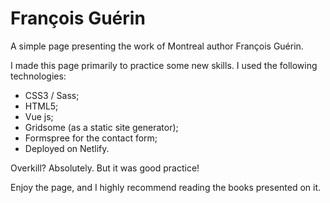 # François Guérin

A simple page presenting the work of Montreal author François Guérin.

I made this page primarily to practice some new skills. I used the following technologies:

- CSS3 / Sass;
- HTML5;
- Vue js;
- Gridsome (as a static site generator);
- Formspree for the contact form;
- Deployed on Netlify.

Overkill? Absolutely. But it was good practice!

Enjoy the page, and I highly recommend reading the books presented on it.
****************
→ WHAT YOU WILL DO: Restate the whole listing word for word. Omit the pictures.

→ SOLVED EXERCISE:
 # François Guérin

A simple page presenting the work of Montreal author François Guérin.

I made this page primarily to practice some new skills. I used the following technologies:

- CSS3 / Sass;
- HTML5;
- Vue js;
- Gridsome (as a static site generator);
- Formspree for the contact form;
- Deployed on Netlify.

Overkill? Absolutely. But it was good practice!

Enjoy the page, and I highly recommend reading the books presented on it.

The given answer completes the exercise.